(ASSIGNMENT) Locate every line in the records below that contains the word "workers", and copy each one.

○ ○ ○ ○

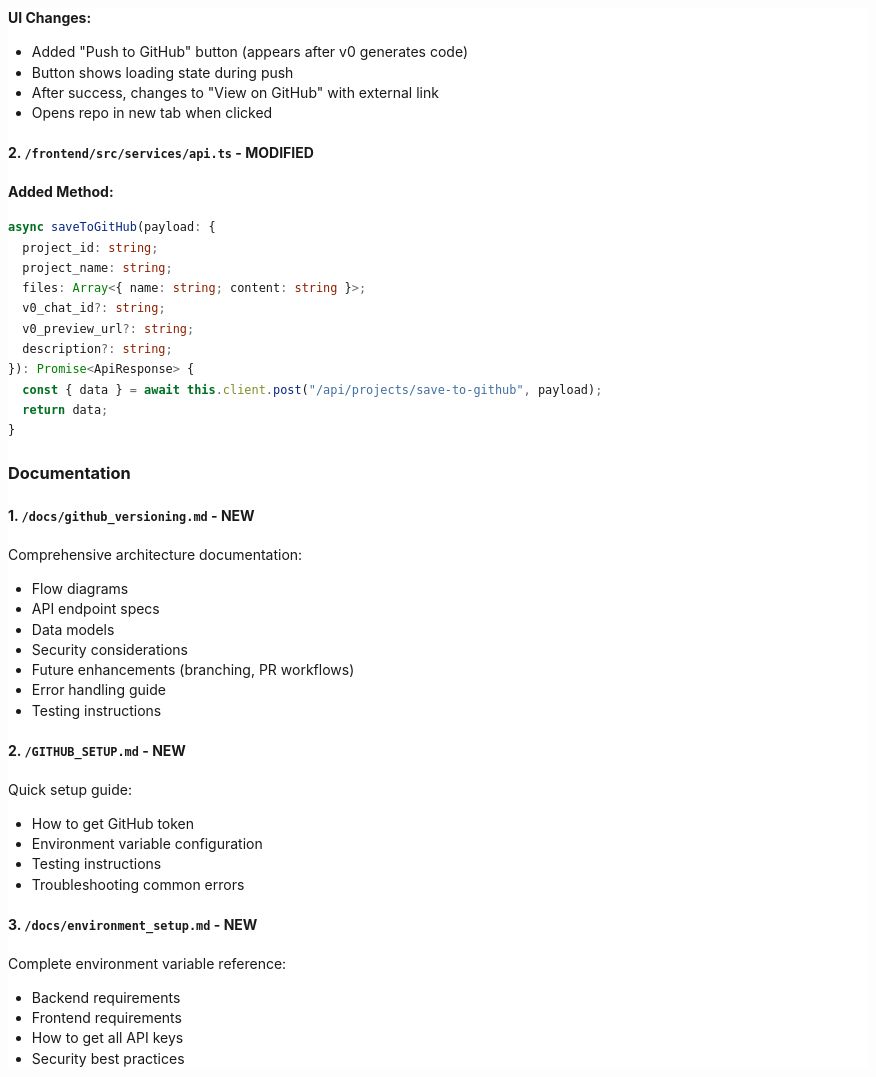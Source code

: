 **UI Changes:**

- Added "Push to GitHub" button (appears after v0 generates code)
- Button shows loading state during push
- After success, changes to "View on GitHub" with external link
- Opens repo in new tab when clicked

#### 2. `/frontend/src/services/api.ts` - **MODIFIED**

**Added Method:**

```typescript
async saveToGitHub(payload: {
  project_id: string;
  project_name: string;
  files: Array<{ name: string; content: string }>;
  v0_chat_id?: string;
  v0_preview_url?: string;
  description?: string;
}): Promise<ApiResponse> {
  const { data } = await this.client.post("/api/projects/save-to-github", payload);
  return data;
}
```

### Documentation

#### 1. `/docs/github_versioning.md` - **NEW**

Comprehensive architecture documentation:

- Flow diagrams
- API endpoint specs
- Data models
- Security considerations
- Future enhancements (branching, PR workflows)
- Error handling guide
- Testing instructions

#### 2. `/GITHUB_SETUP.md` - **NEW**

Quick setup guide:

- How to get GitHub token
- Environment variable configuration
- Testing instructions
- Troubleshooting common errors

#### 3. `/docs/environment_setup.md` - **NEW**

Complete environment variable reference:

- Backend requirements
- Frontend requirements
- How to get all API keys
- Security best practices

○ ○ ○ ○

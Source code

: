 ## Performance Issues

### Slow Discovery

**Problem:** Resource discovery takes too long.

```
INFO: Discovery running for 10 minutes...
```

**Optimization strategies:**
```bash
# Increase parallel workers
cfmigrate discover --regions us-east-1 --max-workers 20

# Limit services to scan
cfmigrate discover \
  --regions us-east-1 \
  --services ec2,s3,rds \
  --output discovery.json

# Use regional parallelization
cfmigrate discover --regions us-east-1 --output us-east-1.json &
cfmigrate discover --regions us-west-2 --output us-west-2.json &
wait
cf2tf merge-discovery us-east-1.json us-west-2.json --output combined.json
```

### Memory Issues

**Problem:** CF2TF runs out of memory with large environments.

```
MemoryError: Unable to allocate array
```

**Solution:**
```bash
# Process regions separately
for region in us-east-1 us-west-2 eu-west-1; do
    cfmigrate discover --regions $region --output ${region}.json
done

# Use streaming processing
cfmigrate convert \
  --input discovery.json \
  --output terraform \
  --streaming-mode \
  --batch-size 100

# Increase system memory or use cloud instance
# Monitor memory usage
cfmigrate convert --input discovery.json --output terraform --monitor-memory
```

○ ○ ○ ○

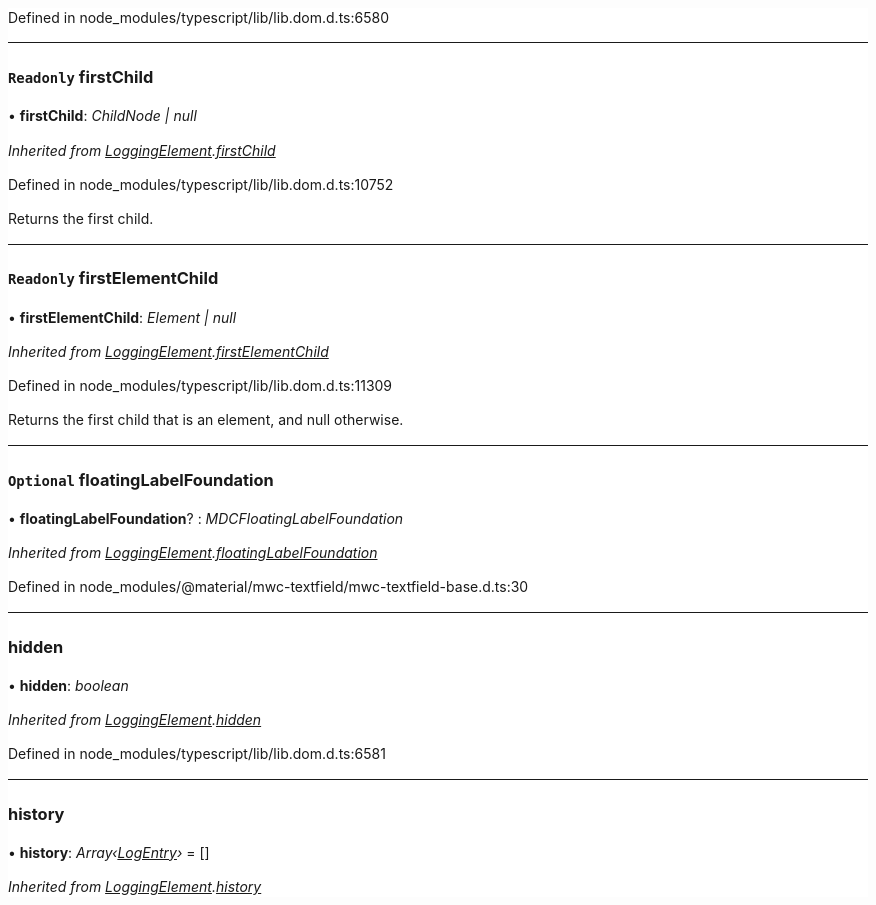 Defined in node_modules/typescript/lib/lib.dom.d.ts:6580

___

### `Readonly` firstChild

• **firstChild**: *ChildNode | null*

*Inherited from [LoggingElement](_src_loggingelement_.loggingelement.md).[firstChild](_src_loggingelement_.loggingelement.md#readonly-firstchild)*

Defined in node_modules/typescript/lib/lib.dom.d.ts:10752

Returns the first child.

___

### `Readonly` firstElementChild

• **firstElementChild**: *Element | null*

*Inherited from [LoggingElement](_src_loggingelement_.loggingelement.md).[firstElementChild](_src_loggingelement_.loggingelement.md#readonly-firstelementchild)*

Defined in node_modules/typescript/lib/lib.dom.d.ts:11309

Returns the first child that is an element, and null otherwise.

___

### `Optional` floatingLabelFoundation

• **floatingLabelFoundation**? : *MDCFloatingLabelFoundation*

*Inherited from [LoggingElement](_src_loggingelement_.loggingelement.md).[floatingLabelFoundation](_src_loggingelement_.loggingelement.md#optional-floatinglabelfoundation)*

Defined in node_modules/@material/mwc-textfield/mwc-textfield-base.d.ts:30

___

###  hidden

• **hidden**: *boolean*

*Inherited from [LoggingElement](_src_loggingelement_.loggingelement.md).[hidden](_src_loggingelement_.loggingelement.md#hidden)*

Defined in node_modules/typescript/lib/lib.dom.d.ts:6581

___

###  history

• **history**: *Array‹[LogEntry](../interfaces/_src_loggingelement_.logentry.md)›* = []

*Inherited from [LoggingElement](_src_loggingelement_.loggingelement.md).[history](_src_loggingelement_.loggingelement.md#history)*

○ ○ ○ ○

(RESPONSE AREA)
# Increase parallel workers
cfmigrate discover --regions us-east-1 --max-workers 20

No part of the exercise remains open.